Graduate psychologist, Holly, conducted research last summer on Covid’s impact on young people’s learning and well-being, particularly in the context of those with additional support / special education needs. These were discussed in the Design Guide. A year on, Holly conducted follow-up research. The sample consisted of parents, teachers, inclusive learning organisations, public bodies, and learners who all completed online surveys. Findings indicated challenges since returning to school: it’s been confusing and emotionally distressing; social skills have been underdeveloped; accessibility to digital resources has been challenging for many resulting in family stress. Paradoxically, positive opportunities have also been apparent: stronger relationships have been developed between schools, families and communities; flexibility has increased; and there has been greater acknowledgment of individual learning and emotional needs. Key spaces that learners identified as important included nurture rooms, small group areas and outdoor spaces.
“Talking about health and well-being is one thing, but embedding it in every aspect of a school is very much another,” concluded Helen.
The Education 4.0 Secondary School
The world is rapidly changing, particularly in the digital arena.
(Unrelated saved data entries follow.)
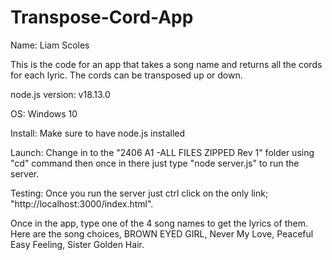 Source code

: # Transpose-Cord-App

Name: Liam Scoles

This is the code for an app that takes a song name and returns all the cords for each lyric. The cords can be transposed up or down.

node.js version: v18.13.0

OS: Windows 10

Install: Make sure to have node.js installed

Launch: Change in to the "2406 A1 -ALL FILES ZIPPED Rev 1" folder using 
"cd" command then once in there just type "node server.js" to run the server.

Testing: Once you run the server just ctrl click on the only link; "http://localhost:3000/index.html".

Once in the app, type one of the 4 song names to get the lyrics of them. Here are the song choices, BROWN EYED GIRL, Never My Love, Peaceful Easy Feeling, Sister Golden Hair.
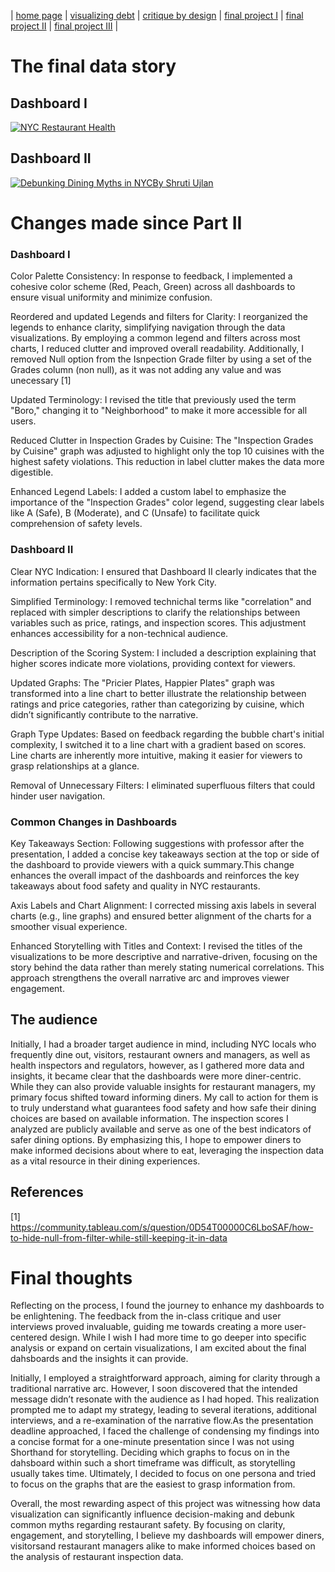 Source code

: | [home page](https://shrutiujlan.github.io/tswd-portfolio/) | [visualizing debt](https://shrutiujlan.github.io/tswd-portfolio/visualizing-government-debt) | [critique by design](critique-by-design) |  [final project I](final-project-part-one) | [final project II](final-project-part-two) | [final project III](final-project-part-three) |


# The final data story

## Dashboard I

<div class='tableauPlaceholder' id='viz1728585471897' style='position: relative'><noscript><a href='#'><img alt='NYC Restaurant Health ' src='https:&#47;&#47;public.tableau.com&#47;static&#47;images&#47;Ny&#47;NycDiningInsights&#47;Dashboard1&#47;1_rss.png' style='border: none' /></a></noscript><object class='tableauViz'  style='display:none;'><param name='host_url' value='https%3A%2F%2Fpublic.tableau.com%2F' /> <param name='embed_code_version' value='3' /> <param name='site_root' value='' /><param name='name' value='NycDiningInsights&#47;Dashboard1' /><param name='tabs' value='no' /><param name='toolbar' value='yes' /><param name='static_image' value='https:&#47;&#47;public.tableau.com&#47;static&#47;images&#47;Ny&#47;NycDiningInsights&#47;Dashboard1&#47;1.png' /> <param name='animate_transition' value='yes' /><param name='display_static_image' value='yes' /><param name='display_spinner' value='yes' /><param name='display_overlay' value='yes' /><param name='display_count' value='yes' /><param name='language' value='en-US' /></object></div>                
<script type='text/javascript'>                    
  var divElement = document.getElementById('viz1728585471897');                    
  var vizElement = divElement.getElementsByTagName('object')[0];                    
  vizElement.style.width='1250px';
  vizElement.style.height='827px';                    
  var scriptElement = document.createElement('script');                    
  scriptElement.src = 'https://public.tableau.com/javascripts/api/viz_v1.js';                   
  vizElement.parentNode.insertBefore(scriptElement, vizElement);                
</script>

## Dashboard II

<div class='tableauPlaceholder' id='viz1728584412475' style='position: relative'><noscript><a href='#'><img alt='Debunking Dining Myths in NYCBy Shruti Ujlan ' src='https:&#47;&#47;public.tableau.com&#47;static&#47;images&#47;De&#47;DebunkingDiningMythsinNewyorkCity&#47;Dashboard1&#47;1_rss.png' style='border: none' /></a></noscript><object class='tableauViz'  style='display:none;'><param name='host_url' value='https%3A%2F%2Fpublic.tableau.com%2F' /> <param name='embed_code_version' value='3' /> <param name='site_root' value='' /><param name='name' value='DebunkingDiningMythsinNewyorkCity&#47;Dashboard1' /><param name='tabs' value='no' /><param name='toolbar' value='yes' /><param name='static_image' value='https:&#47;&#47;public.tableau.com&#47;static&#47;images&#47;De&#47;DebunkingDiningMythsinNewyorkCity&#47;Dashboard1&#47;1.png' /> <param name='animate_transition' value='yes' /><param name='display_static_image' value='yes' /><param name='display_spinner' value='yes' /><param name='display_overlay' value='yes' /><param name='display_count' value='yes' /><param name='language' value='en-US' /><param name='filter' value='publish=yes' /></object></div>                
<script type='text/javascript'>                    
  var divElement = document.getElementById('viz1728584412475');                    
  var vizElement = divElement.getElementsByTagName('object')[0];                    
  vizElement.style.minWidth='1000px';
  vizElement.style.maxWidth='1200px';
  vizElement.style.width='100%';
  vizElement.style.minHeight='827px';
  vizElement.style.maxHeight='1027px';
  vizElement.style.height=(divElement.offsetWidth*0.75)+'px';                    
  var scriptElement = document.createElement('script');                    
  scriptElement.src = 'https://public.tableau.com/javascripts/api/viz_v1.js';                    
  vizElement.parentNode.insertBefore(scriptElement, vizElement);                
</script>

# Changes made since Part II
### Dashboard I

Color Palette Consistency: In response to feedback, I implemented a cohesive color scheme (Red, Peach, Green) across all dashboards to ensure visual uniformity and minimize confusion.

Reordered and updated Legends and filters for Clarity: I reorganized the legends to enhance clarity, simplifying navigation through the data visualizations. By employing a common legend and filters across most charts, I reduced clutter and improved overall readability. Additionally, I removed  Null option from the Isnpection Grade filter by using a set of the Grades column (non null), as it was not adding any value and was unecessary [1]

Updated Terminology: I revised the title that previously used the term "Boro," changing it to "Neighborhood" to make it more accessible for all users.

Reduced Clutter in Inspection Grades by Cuisine: The "Inspection Grades by Cuisine" graph was adjusted to highlight only the top 10 cuisines with the highest safety violations. This reduction in label clutter makes the data more digestible.

Enhanced Legend Labels: I added a custom label to emphasize the importance of the "Inspection Grades" color legend, suggesting clear labels like A (Safe), B (Moderate), and C (Unsafe) to facilitate quick comprehension of safety levels.

### Dashboard II
Clear NYC Indication: I ensured that Dashboard II clearly indicates that the information pertains specifically to New York City.

Simplified Terminology: I removed technichal terms like "correlation" and replaced with simpler descriptions to clarify the relationships between variables such as price, ratings, and inspection scores. This adjustment enhances accessibility for a non-technical audience.

Description of the Scoring System: I included a description explaining that higher scores indicate more violations, providing context for viewers.

Updated Graphs: The "Pricier Plates, Happier Plates" graph was transformed into a line chart to better illustrate the relationship between ratings and price categories, rather than categorizing by cuisine, which didn’t significantly contribute to the narrative.

Graph Type Updates: Based on feedback regarding the bubble chart's initial complexity, I switched it to a line chart with a gradient based on scores. Line charts are inherently more intuitive, making it easier for viewers to grasp relationships at a glance.

Removal of Unnecessary Filters: I eliminated superfluous filters that could hinder user navigation.

### Common Changes in Dashboards

Key Takeaways Section: Following suggestions with professor after the presentation, I added a concise key takeaways section at the top or side of the dashboard to provide viewers with a quick summary.This change enhances the overall impact of the dashboards and reinforces the key takeaways about food safety and quality in NYC restaurants.

Axis Labels and Chart Alignment: I corrected missing axis labels in several charts (e.g., line graphs) and ensured better alignment of the charts for a smoother visual experience.

Enhanced Storytelling with Titles and Context: I revised the titles of the visualizations to be more descriptive and narrative-driven, focusing on the story behind the data rather than merely stating numerical correlations. This approach strengthens the overall narrative arc and improves viewer engagement.


## The audience
Initially, I had a broader target audience in mind, including NYC locals who frequently dine out, visitors, restaurant owners and managers, as well as health inspectors and regulators, however, as I gathered more data and insights, it became clear that the dashboards were more diner-centric. While they can also provide valuable insights for restaurant managers, my primary focus shifted toward informing diners. My call to action for them is to truly understand what guarantees food safety and how safe their dining choices are based on available information. The inspection scores I analyzed are publicly available and serve as one of the best indicators of safer dining options. By emphasizing this, I hope to empower diners to make informed decisions about where to eat, leveraging the inspection data as a vital resource in their dining experiences.

## References

[1] https://community.tableau.com/s/question/0D54T00000C6LboSAF/how-to-hide-null-from-filter-while-still-keeping-it-in-data

# Final thoughts

Reflecting on the process, I found the journey to enhance my dashboards to be enlightening. The feedback from the in-class critique and user interviews proved invaluable, guiding me towards creating a more user-centered design. While I wish I had more time to go deeper into specific analysis or expand on certain visualizations, I am excited about the final dahsboards and the insights it can provide.

Initially, I employed a straightforward approach, aiming for clarity through a traditional narrative arc. However, I soon discovered that the intended message didn’t resonate with the audience as I had hoped. This realization prompted me to adapt my strategy, leading to several iterations, additional interviews, and a re-examination of the narrative flow.As the presentation deadline approached, I faced the challenge of condensing my findings into a concise format for a one-minute presentation since I was not using Shorthand for storytelling. Deciding which graphs to focus on in the dahsboard within such a short timeframe was difficult, as storytelling usually takes time. Ultimately, I decided to focus on one persona and tried to focus on the graphs that are the easiest to grasp information from. 

Overall, the most rewarding aspect of this project was witnessing how data visualization can significantly influence decision-making and debunk common myths regarding restaurant safety. By focusing on clarity, engagement, and storytelling, I believe my dashboards will empower diners, visitorsand restaurant managers alike to make informed choices based on the analysis of restaurant inspection data.




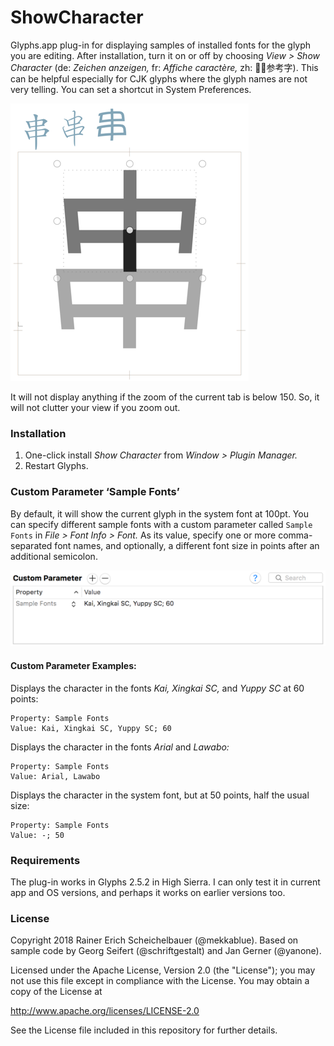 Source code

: # ShowCharacter

Glyphs.app plug-in for displaying samples of installed fonts for the glyph you are editing. After installation, turn it on or off by choosing *View > Show Character* (de: *Zeichen anzeigen,* fr: *Affiche caractère,* zh: 👩‍🏫参考字). This can be helpful especially for CJK glyphs where the glyph names are not very telling. You can set a shortcut in System Preferences.

![ShowCharacter](ShowCharacter.png)

It will not display anything if the zoom of the current tab is below 150. So, it will not clutter your view if you zoom out.

### Installation

1. One-click install *Show Character* from *Window > Plugin Manager.*
2. Restart Glyphs.

### Custom Parameter ‘Sample Fonts’

By default, it will show the current glyph in the system font at 100pt. You can specify different sample fonts with a custom parameter called `Sample Fonts` in *File > Font Info > Font.* As its value, specify one or more comma-separated font names, and optionally, a different font size in points after an additional semicolon.

![ShowCharacter Parameter](ShowCharacter%20Parameter.png)

#### Custom Parameter Examples:

Displays the character in the fonts *Kai, Xingkai SC,* and *Yuppy SC* at 60 points:

	Property: Sample Fonts
	Value: Kai, Xingkai SC, Yuppy SC; 60

Displays the character in the fonts *Arial* and *Lawabo:*

	Property: Sample Fonts
	Value: Arial, Lawabo

Displays the character in the system font, but at 50 points, half the usual size:

	Property: Sample Fonts
	Value: -; 50


### Requirements

The plug-in works in Glyphs 2.5.2 in High Sierra. I can only test it in current app and OS versions, and perhaps it works on earlier versions too.

### License

Copyright 2018 Rainer Erich Scheichelbauer (@mekkablue).
Based on sample code by Georg Seifert (@schriftgestalt) and Jan Gerner (@yanone).

Licensed under the Apache License, Version 2.0 (the "License");
you may not use this file except in compliance with the License.
You may obtain a copy of the License at

http://www.apache.org/licenses/LICENSE-2.0

See the License file included in this repository for further details.
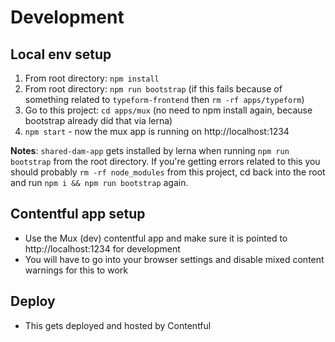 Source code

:# Development

## Local env setup

1. From root directory: `npm install`
1. From root directory: `npm run bootstrap` (if this fails because of something related to `typeform-frontend` then `rm -rf apps/typeform`)
1. Go to this project: `cd apps/mux` (no need to npm install again, because bootstrap already did that via lerna)
1. `npm start` - now the mux app is running on http://localhost:1234

**Notes**: `shared-dam-app` gets installed by lerna when running `npm run bootstrap` from the root directory. If you're getting errors related to this you should probably `rm -rf node_modules` from this project, cd back into the root and run `npm i && npm run bootstrap` again.

## Contentful app setup

* Use the Mux (dev) contentful app and make sure it is pointed to http://localhost:1234 for development
* You will have to go into your browser settings and disable mixed content warnings for this to work

## Deploy

* This gets deployed and hosted by Contentful


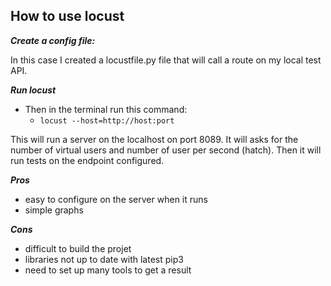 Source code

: ## How to use locust

**_Create a config file:_** 

In this case I created a locustfile.py file that will call a route on my local test API. 

**_Run locust_**

* Then in the terminal run this command: 
   * `locust --host=http://host:port` 

This will run a server on the localhost on port 8089. It will asks for the number of virtual users and number of user per second (hatch). 
Then it will run tests on the endpoint configured.

**_Pros_**

- easy to configure on the server when it runs
- simple graphs  

**_Cons_**

- difficult to build the projet 
- libraries not up to date with latest pip3
- need to set up many tools to get a result
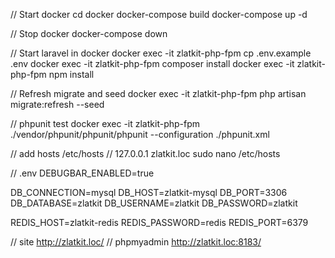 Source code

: // Start docker
cd docker
docker-compose build
docker-compose up -d

// Stop docker
docker-compose down

// Start laravel in docker
docker exec -it zlatkit-php-fpm cp .env.example .env
docker exec -it zlatkit-php-fpm composer install
docker exec -it zlatkit-php-fpm npm install

// Refresh migrate and seed
docker exec -it zlatkit-php-fpm php artisan migrate:refresh --seed

// phpunit test
docker exec -it zlatkit-php-fpm ./vendor/phpunit/phpunit/phpunit --configuration ./phpunit.xml

// add hosts /etc/hosts
// 127.0.0.1       zlatkit.loc
sudo nano /etc/hosts

// .env
DEBUGBAR_ENABLED=true

DB_CONNECTION=mysql
DB_HOST=zlatkit-mysql
DB_PORT=3306
DB_DATABASE=zlatkit
DB_USERNAME=zlatkit
DB_PASSWORD=zlatkit

REDIS_HOST=zlatkit-redis
REDIS_PASSWORD=redis
REDIS_PORT=6379 

// site
http://zlatkit.loc/
// phpmyadmin
http://zlatkit.loc:8183/ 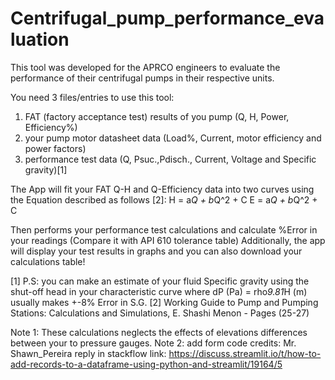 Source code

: # Centrifugal_pump_performance_evaluation
This tool was developed for the APRCO engineers to evaluate the performance of their centrifugal pumps in their respective units.

You need 3 files/entries to use this tool:
1. FAT (factory acceptance test) results of you pump (Q, H, Power, Efficiency%)
2. your pump motor datasheet data (Load%, Current, motor efficiency and power factors)
3. performance test data (Q, Psuc.,Pdisch., Current, Voltage and Specific gravity)[1] 

The App will fit your FAT Q-H and Q-Efficiency data into two curves using the Equation described as follows [2]:
H = a*Q + b*Q^2 + C
E = a*Q + b*Q^2 + C

Then performs your performance test calculations and calculate %Error in your readings (Compare it with API 610 tolerance table) 
Additionally, the app will display your test results in graphs and you can also download your calculations table!

[1] P.S: you can make an estimate of your fluid Specific gravity using the shut-off head in your characteristic curve where dP (Pa) = rho*9.81*H (m)
usually makes +-8% Error in S.G.
[2] Working Guide to Pump and Pumping Stations: Calculations and Simulations, E. Shashi Menon - Pages (25-27)

Note 1: These calculations neglects the effects of elevations differences between your to pressure gauges.
Note 2: add form code credits: Mr. Shawn_Pereira reply in stackflow
link: https://discuss.streamlit.io/t/how-to-add-records-to-a-dataframe-using-python-and-streamlit/19164/5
It could be argued that architecturally and technologically the learning estate is far behind many other sectors, such as retail and hospitality. Sir Anthony Seldon’s book ‘The Fourth Education Revolution’ presents the argument that the inherent problems within the existing education system could be greatly alleviated by embracing technology. Digital tools provide a plethora of benefits in education, like offering teachers more free time to give one-to-one support and plan lessons; empowering learners; and provoking curiosity and independent learning at one’s own pace. Ultimately, embracing advancements in technology could move our education system towards something similar to the Scandinavian model of teaching—where the teacher also acts as a mentor.
Taking into consideration this digital escalation and also the sense of belonging that many other sectors offer, Space Zero designed a secondary school. It includes a large, central structure, fundamental in connecting various spaces throughout the school. Spaces include independent learning environments, social spaces, and access to outdoor courtyards; ranging from tranquil spaces to more vibrant areas that are appropriate for any given activity. Along with the curriculum and technology, Space Zero believe that the entire learning environment needs to be reviewed to work as an integrated ecosystem and to create a place children want to go to.
Important learnings from this session were the significance of research and including the end user in this process, ideas being challenged, and looking ahead at trends.